Saturday, September 21, 2013
Second Chance Summer: A review
Info: Simon &Schuster, copyright 2012, 468 pages
A review in 10 words (or thereabouts): Oh my goodness was I a blubbering mess.
Taylor Edwards’ family might not be the closest-knit—everyone is a little too busy and overscheduled—but for the most part, they get along just fine. Then Taylor’s dad gets devastating news, and her parents decide that the family will spend one last summer all together at their old lake house in the Pocono Mountains.
Crammed into a place much smaller and more rustic than they are used to, they begin to get to know each other again. And Taylor discovers that the people she thought she had left behind haven’t actually gone anywhere. Her former best friend is still around, as is her first boyfriend…and he’s much cuter at seventeen than he was at twelve.
As the summer progresses and the Edwards become more of a family, they’re more aware than ever that they’re battling a ticking clock. Sometimes, though, there is just enough time to get a second chance—with family, with friends, and with love.
Taylor likes to run away. When things get tough or when there is something she doesn't want to face, she packs her bags and leaves. But when her father is given three months to live, there's no where she can go to escape. Unfortunately for Taylor, the one place he wants to go is the last place she ever thought she would return to.
Matson knows how to drag things out to make them as painful as possible. Over the course of nearly 500 pages, you live the fear and impending loss with the entire family. Slowly. So Slowly, she describes the decline of Taylor's father and the ways in which each member of the family cope with their uncertain futures. The camaraderie, acceptance, and forgiveness that happens over the course of the summer is extremely emotional, but written oh so well.
The Not So Awesome
Taylor's mother felt absent for much of the book. She wasn't the main character, but you see Taylor grow closer to her siblings and her father, recognizing the changes that are happening to all of them, but you don't really get to know her mother much at all. At the end of the book, Taylor and her mother share a moment, but without more context, the moment didn't feel as genuine as it could have.

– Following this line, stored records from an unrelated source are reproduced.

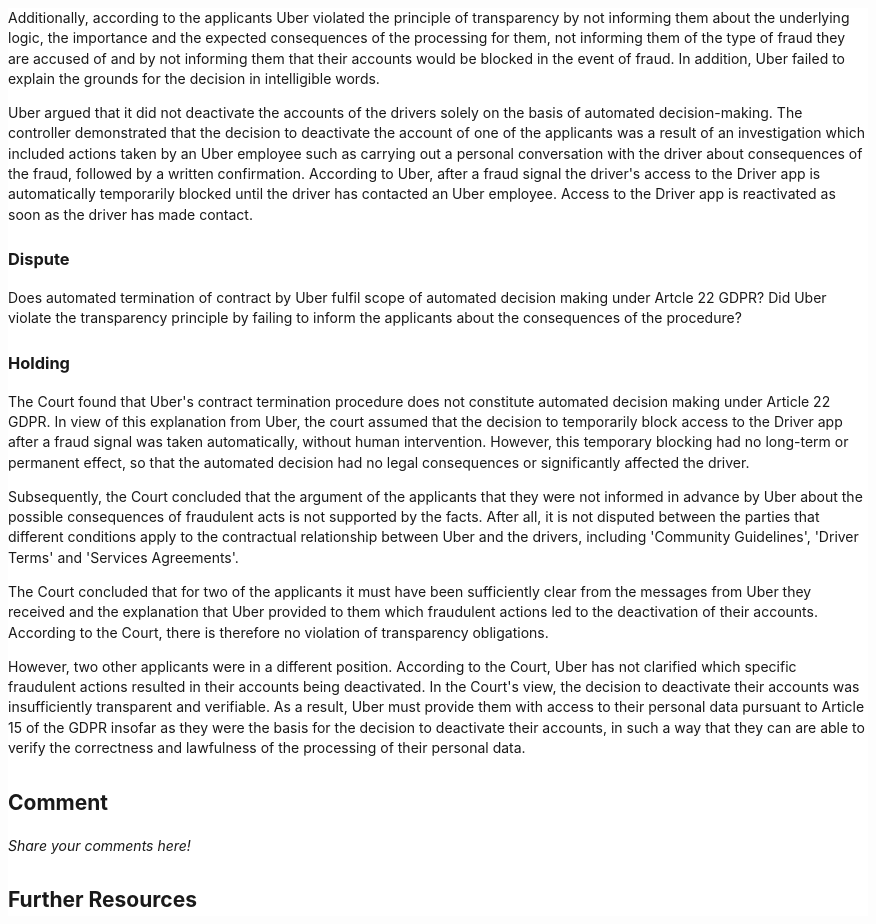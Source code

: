 Additionally, according to the applicants Uber violated the principle of transparency by not informing them about the underlying logic, the importance and the expected consequences of the processing for them, not informing them of the type of fraud they are accused of and by not informing them that their accounts would be blocked in the event of fraud. In addition, Uber failed to explain the grounds for the decision in intelligible words.

Uber argued that it did not deactivate the accounts of the drivers solely on the basis of automated decision-making. The controller demonstrated that the decision to deactivate the account of one of the applicants was a result of an investigation which included actions taken by an Uber employee such as carrying out a personal conversation with the driver about consequences of the fraud, followed by a written confirmation. According to Uber, after a fraud signal the driver's access to the Driver app is automatically temporarily blocked until the driver has contacted an Uber employee. Access to the Driver app is reactivated as soon as the driver has made contact.

### Dispute

Does automated termination of contract by Uber fulfil scope of automated decision making under Artcle 22 GDPR? Did Uber violate the transparency principle by failing to inform the applicants about the consequences of the procedure?

### Holding

The Court found that Uber's contract termination procedure does not constitute automated decision making under Article 22 GDPR. In view of this explanation from Uber, the court assumed that the decision to temporarily block access to the Driver app after a fraud signal was taken automatically, without human intervention. However, this temporary blocking had no long-term or permanent effect, so that the automated decision had no legal consequences or significantly affected the driver.

Subsequently, the Court concluded that the argument of the applicants that they were not informed in advance by Uber about the possible consequences of fraudulent acts is not supported by the facts. After all, it is not disputed between the parties that different conditions apply to the contractual relationship between Uber and the drivers, including 'Community Guidelines', 'Driver Terms' and 'Services Agreements'.

The Court concluded that for two of the applicants it must have been sufficiently clear from the messages from Uber they received and the explanation that Uber provided to them which fraudulent actions led to the deactivation of their accounts. According to the Court, there is therefore no violation of transparency obligations.

However, two other applicants were in a different position. According to the Court, Uber has not clarified which specific fraudulent actions resulted in their accounts being deactivated. In the Court's view, the decision to deactivate their accounts was insufficiently transparent and verifiable. As a result, Uber must provide them with access to their personal data pursuant to Article 15 of the GDPR insofar as they were the basis for the decision to deactivate their accounts, in such a way that they can are able to verify the correctness and lawfulness of the processing of their personal data.

## Comment

_Share your comments here!_

## Further Resources
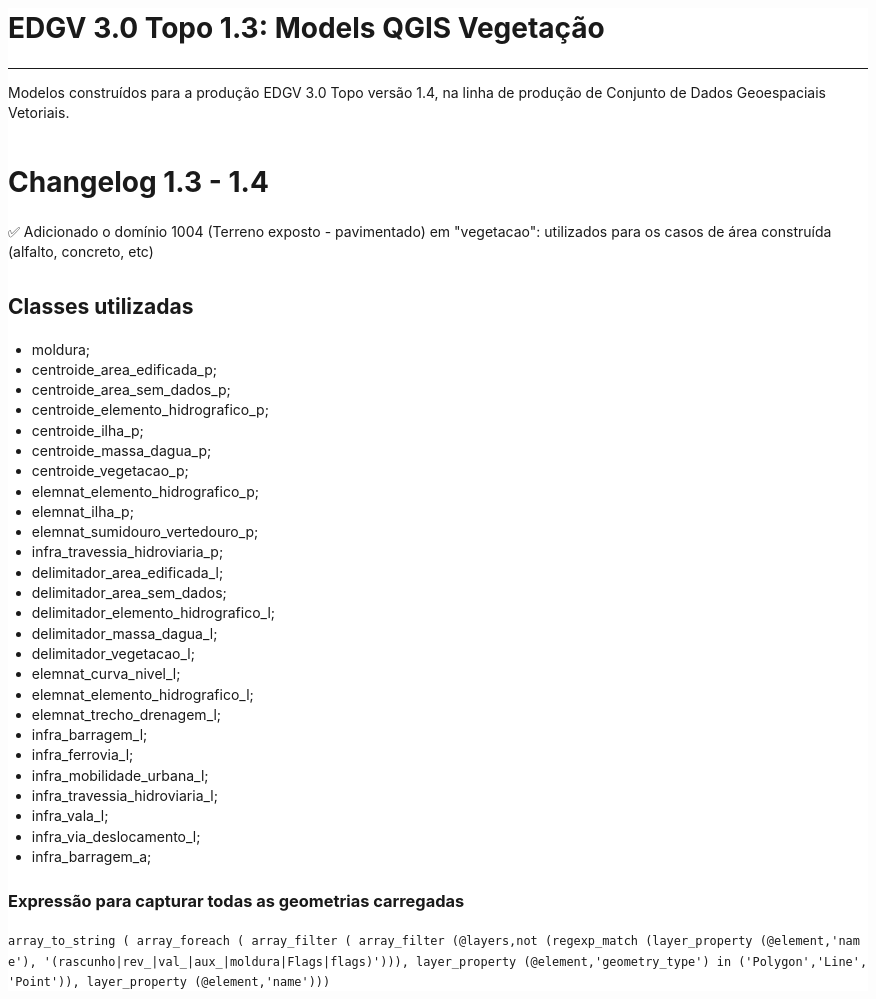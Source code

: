# EDGV 3.0 Topo 1.3: Models QGIS Vegetação

------------------------------------

Modelos construídos para a produção EDGV 3.0 Topo versão 1.4, na linha de produção de Conjunto de Dados Geoespaciais Vetoriais.

# Changelog 1.3 - 1.4

✅ Adicionado o domínio 1004 (Terreno exposto - pavimentado) em "vegetacao": utilizados para os casos de área construída (alfalto, concreto, etc)

## Classes utilizadas

- moldura;
- centroide_area_edificada_p;
- centroide_area_sem_dados_p;
- centroide_elemento_hidrografico_p;
- centroide_ilha_p;
- centroide_massa_dagua_p;
- centroide_vegetacao_p;
- elemnat_elemento_hidrografico_p;
- elemnat_ilha_p;
- elemnat_sumidouro_vertedouro_p;
- infra_travessia_hidroviaria_p;
- delimitador_area_edificada_l;
- delimitador_area_sem_dados;
- delimitador_elemento_hidrografico_l;
- delimitador_massa_dagua_l;
- delimitador_vegetacao_l;
- elemnat_curva_nivel_l;
- elemnat_elemento_hidrografico_l;
- elemnat_trecho_drenagem_l;
- infra_barragem_l;
- infra_ferrovia_l;
- infra_mobilidade_urbana_l;
- infra_travessia_hidroviaria_l;
- infra_vala_l;
- infra_via_deslocamento_l;
- infra_barragem_a;



### Expressão para capturar todas as geometrias carregadas

```
array_to_string ( array_foreach ( array_filter ( array_filter (@layers,not (regexp_match (layer_property (@element,'name'), '(rascunho|rev_|val_|aux_|moldura|Flags|flags)'))), layer_property (@element,'geometry_type') in ('Polygon','Line', 'Point')), layer_property (@element,'name')))
```
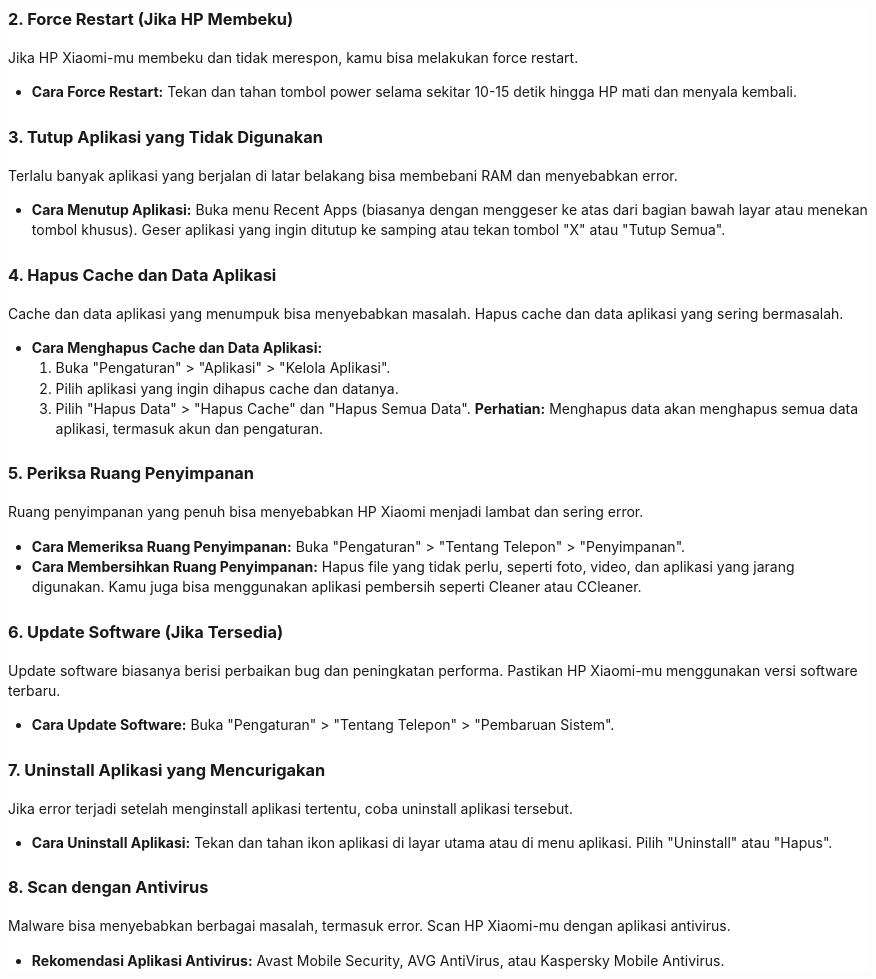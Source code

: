 ### 2\. Force Restart (Jika HP Membeku)

Jika HP Xiaomi-mu membeku dan tidak merespon, kamu bisa melakukan force restart.

- **Cara Force Restart:** Tekan dan tahan tombol power selama sekitar 10-15 detik hingga HP mati dan menyala kembali.

### 3\. Tutup Aplikasi yang Tidak Digunakan

Terlalu banyak aplikasi yang berjalan di latar belakang bisa membebani RAM dan menyebabkan error.

- **Cara Menutup Aplikasi:** Buka menu Recent Apps (biasanya dengan menggeser ke atas dari bagian bawah layar atau menekan tombol khusus). Geser aplikasi yang ingin ditutup ke samping atau tekan tombol "X" atau "Tutup Semua".

### 4\. Hapus Cache dan Data Aplikasi

Cache dan data aplikasi yang menumpuk bisa menyebabkan masalah. Hapus cache dan data aplikasi yang sering bermasalah.

- **Cara Menghapus Cache dan Data Aplikasi:**
    1. Buka "Pengaturan" > "Aplikasi" > "Kelola Aplikasi".
    2. Pilih aplikasi yang ingin dihapus cache dan datanya.
    3. Pilih "Hapus Data" > "Hapus Cache" dan "Hapus Semua Data". **Perhatian:** Menghapus data akan menghapus semua data aplikasi, termasuk akun dan pengaturan.

### 5\. Periksa Ruang Penyimpanan

Ruang penyimpanan yang penuh bisa menyebabkan HP Xiaomi menjadi lambat dan sering error.

- **Cara Memeriksa Ruang Penyimpanan:** Buka "Pengaturan" > "Tentang Telepon" > "Penyimpanan".
- **Cara Membersihkan Ruang Penyimpanan:** Hapus file yang tidak perlu, seperti foto, video, dan aplikasi yang jarang digunakan. Kamu juga bisa menggunakan aplikasi pembersih seperti Cleaner atau CCleaner.

### 6\. Update Software (Jika Tersedia)

Update software biasanya berisi perbaikan bug dan peningkatan performa. Pastikan HP Xiaomi-mu menggunakan versi software terbaru.

- **Cara Update Software:** Buka "Pengaturan" > "Tentang Telepon" > "Pembaruan Sistem".

### 7\. Uninstall Aplikasi yang Mencurigakan

Jika error terjadi setelah menginstall aplikasi tertentu, coba uninstall aplikasi tersebut.

- **Cara Uninstall Aplikasi:** Tekan dan tahan ikon aplikasi di layar utama atau di menu aplikasi. Pilih "Uninstall" atau "Hapus".

### 8\. Scan dengan Antivirus

Malware bisa menyebabkan berbagai masalah, termasuk error. Scan HP Xiaomi-mu dengan aplikasi antivirus.

- **Rekomendasi Aplikasi Antivirus:** Avast Mobile Security, AVG AntiVirus, atau Kaspersky Mobile Antivirus.
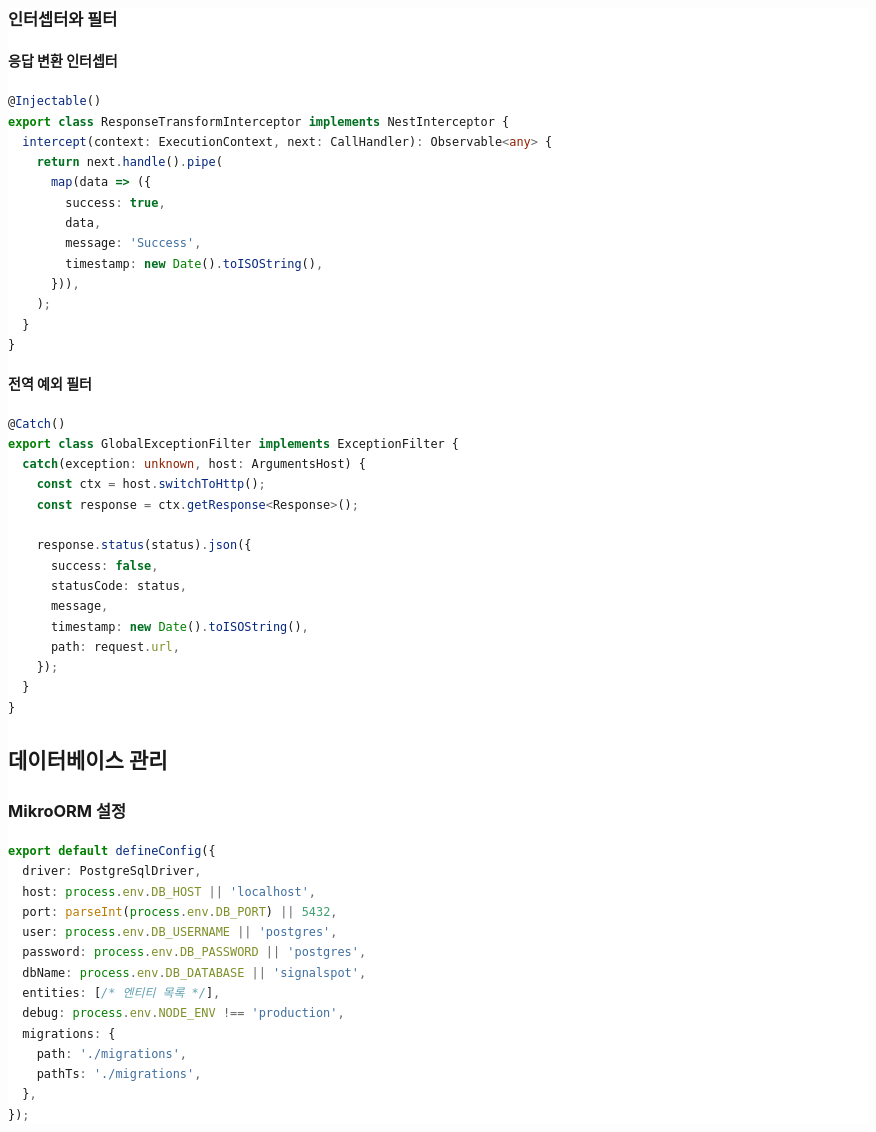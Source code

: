 ### 인터셉터와 필터

#### 응답 변환 인터셉터
```typescript
@Injectable()
export class ResponseTransformInterceptor implements NestInterceptor {
  intercept(context: ExecutionContext, next: CallHandler): Observable<any> {
    return next.handle().pipe(
      map(data => ({
        success: true,
        data,
        message: 'Success',
        timestamp: new Date().toISOString(),
      })),
    );
  }
}
```

#### 전역 예외 필터
```typescript
@Catch()
export class GlobalExceptionFilter implements ExceptionFilter {
  catch(exception: unknown, host: ArgumentsHost) {
    const ctx = host.switchToHttp();
    const response = ctx.getResponse<Response>();
    
    response.status(status).json({
      success: false,
      statusCode: status,
      message,
      timestamp: new Date().toISOString(),
      path: request.url,
    });
  }
}
```

## 데이터베이스 관리

### MikroORM 설정
```typescript
export default defineConfig({
  driver: PostgreSqlDriver,
  host: process.env.DB_HOST || 'localhost',
  port: parseInt(process.env.DB_PORT) || 5432,
  user: process.env.DB_USERNAME || 'postgres',
  password: process.env.DB_PASSWORD || 'postgres',
  dbName: process.env.DB_DATABASE || 'signalspot',
  entities: [/* 엔티티 목록 */],
  debug: process.env.NODE_ENV !== 'production',
  migrations: {
    path: './migrations',
    pathTs: './migrations',
  },
});
```
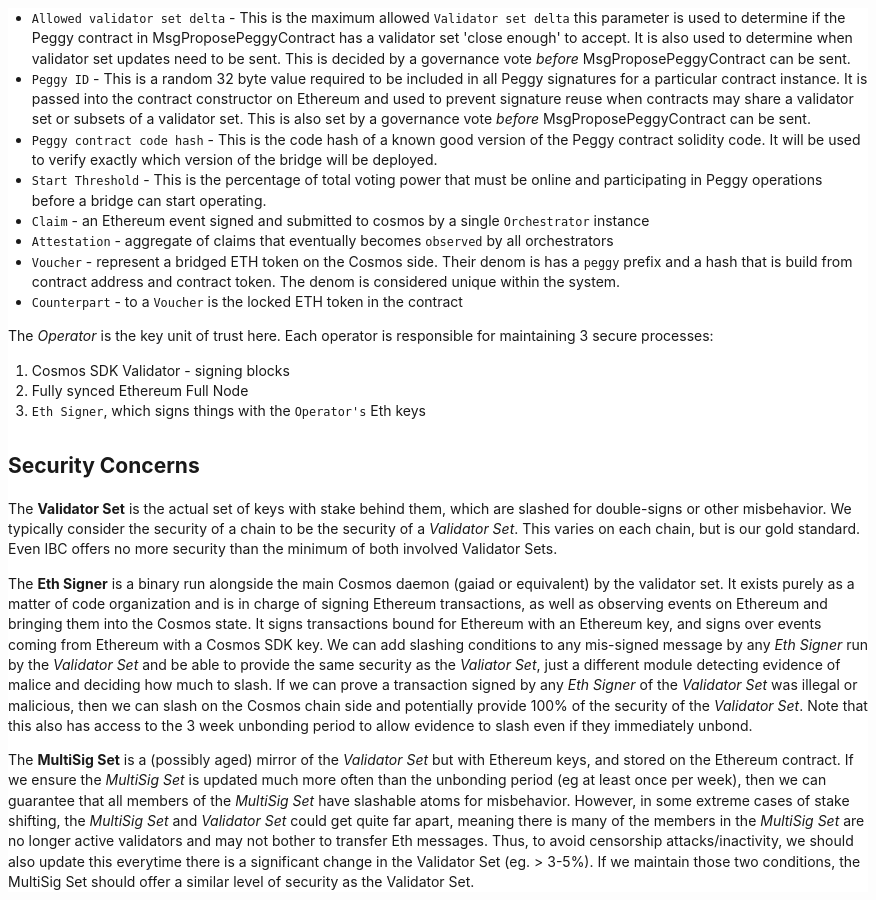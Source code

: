 - `Allowed validator set delta` - This is the maximum allowed `Validator set delta` this parameter is used to determine if the Peggy contract in MsgProposePeggyContract has a validator set 'close enough' to accept. It is also used to determine when validator set updates need to be sent. This is decided by a governance vote _before_ MsgProposePeggyContract can be sent.
- `Peggy ID` - This is a random 32 byte value required to be included in all Peggy signatures for a particular contract instance. It is passed into the contract constructor on Ethereum and used to prevent signature reuse when contracts may share a validator set or subsets of a validator set. This is also set by a governance vote _before_ MsgProposePeggyContract can be sent.
- `Peggy contract code hash` - This is the code hash of a known good version of the Peggy contract solidity code. It will be used to verify exactly which version of the bridge will be deployed.
- `Start Threshold` - This is the percentage of total voting power that must be online and participating in Peggy operations before a bridge can start operating.
- `Claim` - an Ethereum event signed and submitted to cosmos by a single `Orchestrator` instance 
- `Attestation` - aggregate of claims that eventually becomes `observed` by all orchestrators
- `Voucher` - represent a bridged ETH token on the Cosmos side. Their denom is has a `peggy` prefix and a hash that is build from contract address and contract token. The denom is considered unique within the system.
- `Counterpart` - to a `Voucher` is the locked ETH token in the contract
  
The _Operator_ is the key unit of trust here. Each operator is responsible for maintaining 3 secure processes:

1. Cosmos SDK Validator - signing blocks
1. Fully synced Ethereum Full Node
1. `Eth Signer`, which signs things with the `Operator's` Eth keys

## Security Concerns

The **Validator Set** is the actual set of keys with stake behind them, which are slashed for double-signs or other
misbehavior. We typically consider the security of a chain to be the security of a _Validator Set_. This varies on
each chain, but is our gold standard. Even IBC offers no more security than the minimum of both involved Validator Sets.

The **Eth Signer** is a binary run alongside the main Cosmos daemon (gaiad or equivalent) by the validator set. It exists purely as a matter of code organization and is in charge of signing Ethereum transactions, as well as observing events on Ethereum and bringing them into the Cosmos state. It signs transactions bound for Ethereum with an Ethereum key, and signs over events coming from Ethereum with a Cosmos SDK key. We can add slashing conditions to any mis-signed message by any _Eth Signer_ run by the _Validator Set_ and be able to provide the same security as the _Valiator Set_, just a different module detecting evidence of malice and deciding how much to slash. If we can prove a transaction signed by any _Eth Signer_ of the _Validator Set_ was illegal or malicious, then we can slash on the Cosmos chain side and potentially provide 100% of the security of the _Validator Set_. Note that this also has access to the 3 week unbonding
period to allow evidence to slash even if they immediately unbond.


The **MultiSig Set** is a (possibly aged) mirror of the _Validator Set_ but with Ethereum keys, and stored on the Ethereum
contract. If we ensure the _MultiSig Set_ is updated much more often than the unbonding period (eg at least once per week),
then we can guarantee that all members of the _MultiSig Set_ have slashable atoms for misbehavior. However, in some extreme
cases of stake shifting, the _MultiSig Set_ and _Validator Set_ could get quite far apart, meaning there is
many of the members in the _MultiSig Set_ are no longer active validators and may not bother to transfer Eth messages.
Thus, to avoid censorship attacks/inactivity, we should also update this everytime there is a significant change
in the Validator Set (eg. > 3-5%). If we maintain those two conditions, the MultiSig Set should offer a similar level of
security as the Validator Set.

I absolutely adored Matson's Amy & Roger's Epic Detour, so I was eager to dive into her newest book, and I was not disappointed. The story absolutely crushed me, especially since you find out almost immediately that her father is gravely ill. You know the end of the book. You can't hide from what is happening, and you can't stop it. But that made it all the more real. Time is limited, and you have to love and live to the best of your ability with the time you are given. Taylor's transformation was graceful and heartfelt. Just an all around enjoyable read with enjoyable characters.